Assignment.
Only one stretch of the records below should be repeated. It starts with the line containing "- 🔄 **Continuous Improvement**" and goes on through the line containing "The pitch deck upload feature successfully", exactly as written.

Entries provided.

◇ ◇ ◇ ◇ ◇

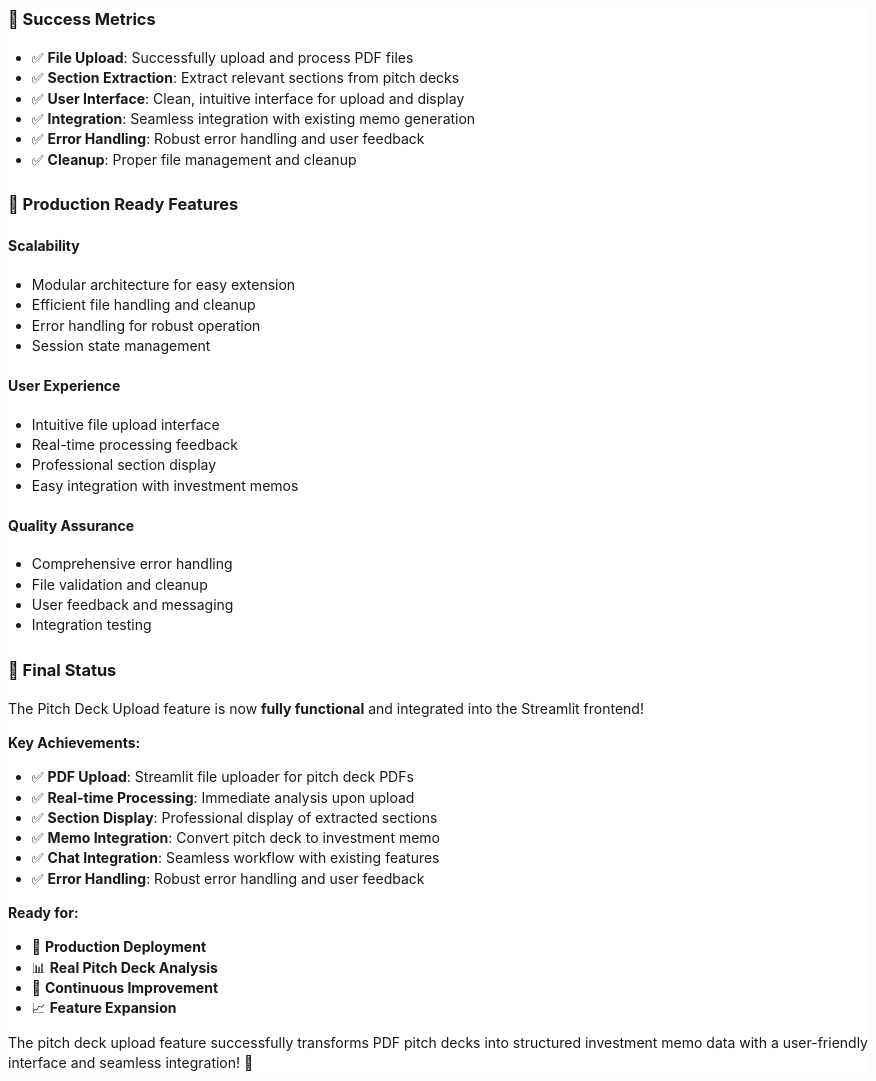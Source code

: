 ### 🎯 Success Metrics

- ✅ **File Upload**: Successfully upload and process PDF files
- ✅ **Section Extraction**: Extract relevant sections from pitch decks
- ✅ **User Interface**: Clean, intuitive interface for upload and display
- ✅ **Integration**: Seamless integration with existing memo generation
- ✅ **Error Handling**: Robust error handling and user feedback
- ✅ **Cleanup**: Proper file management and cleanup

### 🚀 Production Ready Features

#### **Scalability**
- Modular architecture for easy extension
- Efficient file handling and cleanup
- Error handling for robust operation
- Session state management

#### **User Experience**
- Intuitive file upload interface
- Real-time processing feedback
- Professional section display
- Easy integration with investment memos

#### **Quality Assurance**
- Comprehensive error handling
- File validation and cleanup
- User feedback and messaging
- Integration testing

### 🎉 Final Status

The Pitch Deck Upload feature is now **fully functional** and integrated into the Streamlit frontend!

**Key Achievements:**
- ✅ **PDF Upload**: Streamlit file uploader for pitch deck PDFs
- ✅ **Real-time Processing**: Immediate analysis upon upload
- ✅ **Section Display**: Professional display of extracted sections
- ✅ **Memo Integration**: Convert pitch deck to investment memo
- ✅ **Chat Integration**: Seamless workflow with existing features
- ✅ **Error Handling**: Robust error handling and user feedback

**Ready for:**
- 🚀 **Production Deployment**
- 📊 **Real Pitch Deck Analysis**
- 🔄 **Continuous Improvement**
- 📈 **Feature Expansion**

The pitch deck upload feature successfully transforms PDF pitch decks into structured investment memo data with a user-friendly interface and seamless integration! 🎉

◇ ◇ ◇ ◇ ◇

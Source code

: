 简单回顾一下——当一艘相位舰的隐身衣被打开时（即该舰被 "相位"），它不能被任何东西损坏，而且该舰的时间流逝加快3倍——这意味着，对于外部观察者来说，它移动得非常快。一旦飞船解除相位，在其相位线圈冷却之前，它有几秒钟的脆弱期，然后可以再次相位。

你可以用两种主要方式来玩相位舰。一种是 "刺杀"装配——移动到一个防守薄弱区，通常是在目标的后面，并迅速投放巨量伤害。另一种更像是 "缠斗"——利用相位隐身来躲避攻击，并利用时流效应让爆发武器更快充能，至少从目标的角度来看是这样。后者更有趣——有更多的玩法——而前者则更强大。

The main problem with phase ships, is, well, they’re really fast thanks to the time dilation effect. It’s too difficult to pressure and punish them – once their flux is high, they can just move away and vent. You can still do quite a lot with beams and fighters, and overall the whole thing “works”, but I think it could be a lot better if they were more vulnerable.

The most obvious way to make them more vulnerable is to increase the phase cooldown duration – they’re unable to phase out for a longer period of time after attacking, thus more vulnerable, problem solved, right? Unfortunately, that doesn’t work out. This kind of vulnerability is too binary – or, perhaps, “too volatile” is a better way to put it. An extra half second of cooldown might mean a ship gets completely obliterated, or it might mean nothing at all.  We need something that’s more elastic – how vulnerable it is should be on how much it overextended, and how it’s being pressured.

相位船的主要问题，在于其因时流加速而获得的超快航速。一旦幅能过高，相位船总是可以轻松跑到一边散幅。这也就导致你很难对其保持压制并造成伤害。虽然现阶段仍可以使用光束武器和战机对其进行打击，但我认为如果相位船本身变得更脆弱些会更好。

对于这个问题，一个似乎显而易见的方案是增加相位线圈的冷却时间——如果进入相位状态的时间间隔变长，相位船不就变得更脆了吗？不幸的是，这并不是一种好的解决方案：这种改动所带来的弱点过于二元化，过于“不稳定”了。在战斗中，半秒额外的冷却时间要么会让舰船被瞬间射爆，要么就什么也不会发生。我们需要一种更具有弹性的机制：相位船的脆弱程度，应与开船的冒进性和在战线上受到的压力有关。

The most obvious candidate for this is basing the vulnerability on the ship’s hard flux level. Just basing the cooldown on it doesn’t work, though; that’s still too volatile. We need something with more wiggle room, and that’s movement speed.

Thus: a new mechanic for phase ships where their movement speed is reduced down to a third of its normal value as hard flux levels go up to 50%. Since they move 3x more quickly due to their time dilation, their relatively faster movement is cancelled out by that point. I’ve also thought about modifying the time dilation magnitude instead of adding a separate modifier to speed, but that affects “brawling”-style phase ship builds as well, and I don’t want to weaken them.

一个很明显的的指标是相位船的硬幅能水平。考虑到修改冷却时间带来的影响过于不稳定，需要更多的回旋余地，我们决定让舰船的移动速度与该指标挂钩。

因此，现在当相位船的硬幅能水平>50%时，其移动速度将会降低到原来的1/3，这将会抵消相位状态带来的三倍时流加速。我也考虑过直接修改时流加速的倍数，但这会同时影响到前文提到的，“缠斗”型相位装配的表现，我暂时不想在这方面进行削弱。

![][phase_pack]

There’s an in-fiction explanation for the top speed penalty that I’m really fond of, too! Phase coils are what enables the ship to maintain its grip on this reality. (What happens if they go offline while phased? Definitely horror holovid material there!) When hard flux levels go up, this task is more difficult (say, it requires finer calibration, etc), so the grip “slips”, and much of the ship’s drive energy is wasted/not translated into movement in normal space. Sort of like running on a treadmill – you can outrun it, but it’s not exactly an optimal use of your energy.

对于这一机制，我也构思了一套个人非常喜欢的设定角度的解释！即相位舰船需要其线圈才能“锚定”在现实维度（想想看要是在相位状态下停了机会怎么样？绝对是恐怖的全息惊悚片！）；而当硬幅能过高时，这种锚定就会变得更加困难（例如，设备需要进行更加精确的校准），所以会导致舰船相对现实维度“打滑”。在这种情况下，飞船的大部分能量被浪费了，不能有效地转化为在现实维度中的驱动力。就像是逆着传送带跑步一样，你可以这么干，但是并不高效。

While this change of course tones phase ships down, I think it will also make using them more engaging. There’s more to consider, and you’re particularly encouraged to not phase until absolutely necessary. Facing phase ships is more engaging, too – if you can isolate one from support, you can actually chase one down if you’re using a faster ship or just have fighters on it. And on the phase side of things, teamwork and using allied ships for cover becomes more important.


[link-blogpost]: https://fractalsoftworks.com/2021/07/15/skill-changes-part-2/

◇ ◇ ◇ ◇ ◇

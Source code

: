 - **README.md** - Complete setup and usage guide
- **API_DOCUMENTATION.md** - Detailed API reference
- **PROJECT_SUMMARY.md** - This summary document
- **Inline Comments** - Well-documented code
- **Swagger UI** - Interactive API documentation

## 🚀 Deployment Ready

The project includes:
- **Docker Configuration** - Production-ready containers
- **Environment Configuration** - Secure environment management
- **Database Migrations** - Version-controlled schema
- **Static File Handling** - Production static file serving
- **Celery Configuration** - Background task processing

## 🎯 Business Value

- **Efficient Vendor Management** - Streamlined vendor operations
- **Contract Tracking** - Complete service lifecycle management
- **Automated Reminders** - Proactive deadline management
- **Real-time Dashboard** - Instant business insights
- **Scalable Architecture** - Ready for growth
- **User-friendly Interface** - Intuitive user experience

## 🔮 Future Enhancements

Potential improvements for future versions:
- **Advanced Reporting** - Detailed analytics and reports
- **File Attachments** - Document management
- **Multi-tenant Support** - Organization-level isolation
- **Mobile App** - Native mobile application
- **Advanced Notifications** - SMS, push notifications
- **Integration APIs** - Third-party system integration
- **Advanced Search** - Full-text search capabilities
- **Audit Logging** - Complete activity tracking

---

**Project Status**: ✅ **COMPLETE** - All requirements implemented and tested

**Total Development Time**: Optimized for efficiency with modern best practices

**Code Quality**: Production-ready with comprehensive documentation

◇ ◇ ◇ ◇ ◇

Worked solution.
- 🔄 **Continuous Improvement**
- 📈 **Feature Expansion**

The pitch deck upload feature successfully transforms PDF pitch decks into structured investment memo data with a user-friendly interface and seamless integration! 🎉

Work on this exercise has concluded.